* DATA SECTION *

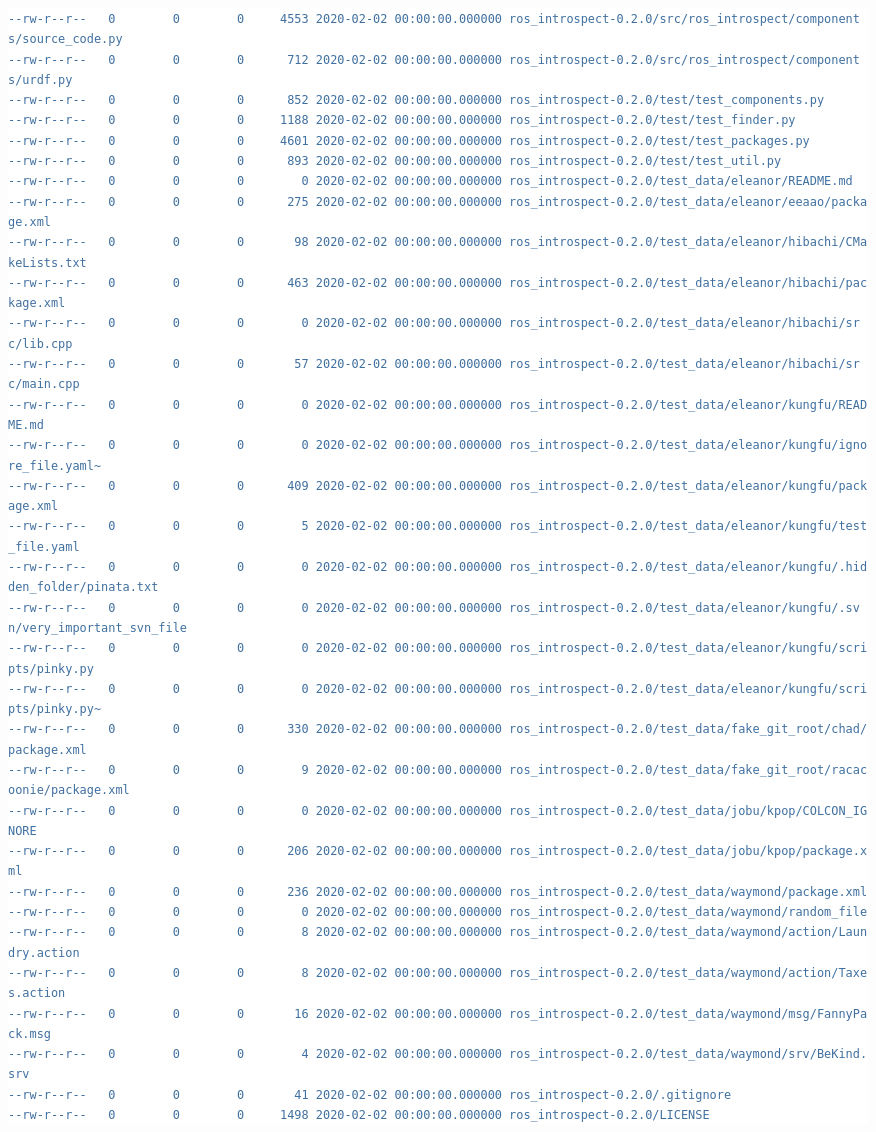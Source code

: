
 ```diff
--rw-r--r--   0        0        0     4553 2020-02-02 00:00:00.000000 ros_introspect-0.2.0/src/ros_introspect/components/source_code.py
--rw-r--r--   0        0        0      712 2020-02-02 00:00:00.000000 ros_introspect-0.2.0/src/ros_introspect/components/urdf.py
--rw-r--r--   0        0        0      852 2020-02-02 00:00:00.000000 ros_introspect-0.2.0/test/test_components.py
--rw-r--r--   0        0        0     1188 2020-02-02 00:00:00.000000 ros_introspect-0.2.0/test/test_finder.py
--rw-r--r--   0        0        0     4601 2020-02-02 00:00:00.000000 ros_introspect-0.2.0/test/test_packages.py
--rw-r--r--   0        0        0      893 2020-02-02 00:00:00.000000 ros_introspect-0.2.0/test/test_util.py
--rw-r--r--   0        0        0        0 2020-02-02 00:00:00.000000 ros_introspect-0.2.0/test_data/eleanor/README.md
--rw-r--r--   0        0        0      275 2020-02-02 00:00:00.000000 ros_introspect-0.2.0/test_data/eleanor/eeaao/package.xml
--rw-r--r--   0        0        0       98 2020-02-02 00:00:00.000000 ros_introspect-0.2.0/test_data/eleanor/hibachi/CMakeLists.txt
--rw-r--r--   0        0        0      463 2020-02-02 00:00:00.000000 ros_introspect-0.2.0/test_data/eleanor/hibachi/package.xml
--rw-r--r--   0        0        0        0 2020-02-02 00:00:00.000000 ros_introspect-0.2.0/test_data/eleanor/hibachi/src/lib.cpp
--rw-r--r--   0        0        0       57 2020-02-02 00:00:00.000000 ros_introspect-0.2.0/test_data/eleanor/hibachi/src/main.cpp
--rw-r--r--   0        0        0        0 2020-02-02 00:00:00.000000 ros_introspect-0.2.0/test_data/eleanor/kungfu/README.md
--rw-r--r--   0        0        0        0 2020-02-02 00:00:00.000000 ros_introspect-0.2.0/test_data/eleanor/kungfu/ignore_file.yaml~
--rw-r--r--   0        0        0      409 2020-02-02 00:00:00.000000 ros_introspect-0.2.0/test_data/eleanor/kungfu/package.xml
--rw-r--r--   0        0        0        5 2020-02-02 00:00:00.000000 ros_introspect-0.2.0/test_data/eleanor/kungfu/test_file.yaml
--rw-r--r--   0        0        0        0 2020-02-02 00:00:00.000000 ros_introspect-0.2.0/test_data/eleanor/kungfu/.hidden_folder/pinata.txt
--rw-r--r--   0        0        0        0 2020-02-02 00:00:00.000000 ros_introspect-0.2.0/test_data/eleanor/kungfu/.svn/very_important_svn_file
--rw-r--r--   0        0        0        0 2020-02-02 00:00:00.000000 ros_introspect-0.2.0/test_data/eleanor/kungfu/scripts/pinky.py
--rw-r--r--   0        0        0        0 2020-02-02 00:00:00.000000 ros_introspect-0.2.0/test_data/eleanor/kungfu/scripts/pinky.py~
--rw-r--r--   0        0        0      330 2020-02-02 00:00:00.000000 ros_introspect-0.2.0/test_data/fake_git_root/chad/package.xml
--rw-r--r--   0        0        0        9 2020-02-02 00:00:00.000000 ros_introspect-0.2.0/test_data/fake_git_root/racacoonie/package.xml
--rw-r--r--   0        0        0        0 2020-02-02 00:00:00.000000 ros_introspect-0.2.0/test_data/jobu/kpop/COLCON_IGNORE
--rw-r--r--   0        0        0      206 2020-02-02 00:00:00.000000 ros_introspect-0.2.0/test_data/jobu/kpop/package.xml
--rw-r--r--   0        0        0      236 2020-02-02 00:00:00.000000 ros_introspect-0.2.0/test_data/waymond/package.xml
--rw-r--r--   0        0        0        0 2020-02-02 00:00:00.000000 ros_introspect-0.2.0/test_data/waymond/random_file
--rw-r--r--   0        0        0        8 2020-02-02 00:00:00.000000 ros_introspect-0.2.0/test_data/waymond/action/Laundry.action
--rw-r--r--   0        0        0        8 2020-02-02 00:00:00.000000 ros_introspect-0.2.0/test_data/waymond/action/Taxes.action
--rw-r--r--   0        0        0       16 2020-02-02 00:00:00.000000 ros_introspect-0.2.0/test_data/waymond/msg/FannyPack.msg
--rw-r--r--   0        0        0        4 2020-02-02 00:00:00.000000 ros_introspect-0.2.0/test_data/waymond/srv/BeKind.srv
--rw-r--r--   0        0        0       41 2020-02-02 00:00:00.000000 ros_introspect-0.2.0/.gitignore
--rw-r--r--   0        0        0     1498 2020-02-02 00:00:00.000000 ros_introspect-0.2.0/LICENSE
```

* YOUR INSTRUCTIONS *
Although the records contain pictures, the output must hold only their exact wording.

* ANSWER *
Source code

:
 ```diff
--rw-r--r--   0        0        0     4553 2020-02-02 00:00:00.000000 ros_introspect-0.2.0/src/ros_introspect/components/source_code.py
--rw-r--r--   0        0        0      712 2020-02-02 00:00:00.000000 ros_introspect-0.2.0/src/ros_introspect/components/urdf.py
--rw-r--r--   0        0        0      852 2020-02-02 00:00:00.000000 ros_introspect-0.2.0/test/test_components.py
--rw-r--r--   0        0        0     1188 2020-02-02 00:00:00.000000 ros_introspect-0.2.0/test/test_finder.py
--rw-r--r--   0        0        0     4601 2020-02-02 00:00:00.000000 ros_introspect-0.2.0/test/test_packages.py
--rw-r--r--   0        0        0      893 2020-02-02 00:00:00.000000 ros_introspect-0.2.0/test/test_util.py
--rw-r--r--   0        0        0        0 2020-02-02 00:00:00.000000 ros_introspect-0.2.0/test_data/eleanor/README.md
--rw-r--r--   0        0        0      275 2020-02-02 00:00:00.000000 ros_introspect-0.2.0/test_data/eleanor/eeaao/package.xml
--rw-r--r--   0        0        0       98 2020-02-02 00:00:00.000000 ros_introspect-0.2.0/test_data/eleanor/hibachi/CMakeLists.txt
--rw-r--r--   0        0        0      463 2020-02-02 00:00:00.000000 ros_introspect-0.2.0/test_data/eleanor/hibachi/package.xml
--rw-r--r--   0        0        0        0 2020-02-02 00:00:00.000000 ros_introspect-0.2.0/test_data/eleanor/hibachi/src/lib.cpp
--rw-r--r--   0        0        0       57 2020-02-02 00:00:00.000000 ros_introspect-0.2.0/test_data/eleanor/hibachi/src/main.cpp
--rw-r--r--   0        0        0        0 2020-02-02 00:00:00.000000 ros_introspect-0.2.0/test_data/eleanor/kungfu/README.md
--rw-r--r--   0        0        0        0 2020-02-02 00:00:00.000000 ros_introspect-0.2.0/test_data/eleanor/kungfu/ignore_file.yaml~
--rw-r--r--   0        0        0      409 2020-02-02 00:00:00.000000 ros_introspect-0.2.0/test_data/eleanor/kungfu/package.xml
--rw-r--r--   0        0        0        5 2020-02-02 00:00:00.000000 ros_introspect-0.2.0/test_data/eleanor/kungfu/test_file.yaml
--rw-r--r--   0        0        0        0 2020-02-02 00:00:00.000000 ros_introspect-0.2.0/test_data/eleanor/kungfu/.hidden_folder/pinata.txt
--rw-r--r--   0        0        0        0 2020-02-02 00:00:00.000000 ros_introspect-0.2.0/test_data/eleanor/kungfu/.svn/very_important_svn_file
--rw-r--r--   0        0        0        0 2020-02-02 00:00:00.000000 ros_introspect-0.2.0/test_data/eleanor/kungfu/scripts/pinky.py
--rw-r--r--   0        0        0        0 2020-02-02 00:00:00.000000 ros_introspect-0.2.0/test_data/eleanor/kungfu/scripts/pinky.py~
--rw-r--r--   0        0        0      330 2020-02-02 00:00:00.000000 ros_introspect-0.2.0/test_data/fake_git_root/chad/package.xml
--rw-r--r--   0        0        0        9 2020-02-02 00:00:00.000000 ros_introspect-0.2.0/test_data/fake_git_root/racacoonie/package.xml
--rw-r--r--   0        0        0        0 2020-02-02 00:00:00.000000 ros_introspect-0.2.0/test_data/jobu/kpop/COLCON_IGNORE
--rw-r--r--   0        0        0      206 2020-02-02 00:00:00.000000 ros_introspect-0.2.0/test_data/jobu/kpop/package.xml
--rw-r--r--   0        0        0      236 2020-02-02 00:00:00.000000 ros_introspect-0.2.0/test_data/waymond/package.xml
--rw-r--r--   0        0        0        0 2020-02-02 00:00:00.000000 ros_introspect-0.2.0/test_data/waymond/random_file
--rw-r--r--   0        0        0        8 2020-02-02 00:00:00.000000 ros_introspect-0.2.0/test_data/waymond/action/Laundry.action
--rw-r--r--   0        0        0        8 2020-02-02 00:00:00.000000 ros_introspect-0.2.0/test_data/waymond/action/Taxes.action
--rw-r--r--   0        0        0       16 2020-02-02 00:00:00.000000 ros_introspect-0.2.0/test_data/waymond/msg/FannyPack.msg
--rw-r--r--   0        0        0        4 2020-02-02 00:00:00.000000 ros_introspect-0.2.0/test_data/waymond/srv/BeKind.srv
--rw-r--r--   0        0        0       41 2020-02-02 00:00:00.000000 ros_introspect-0.2.0/.gitignore
--rw-r--r--   0        0        0     1498 2020-02-02 00:00:00.000000 ros_introspect-0.2.0/LICENSE
```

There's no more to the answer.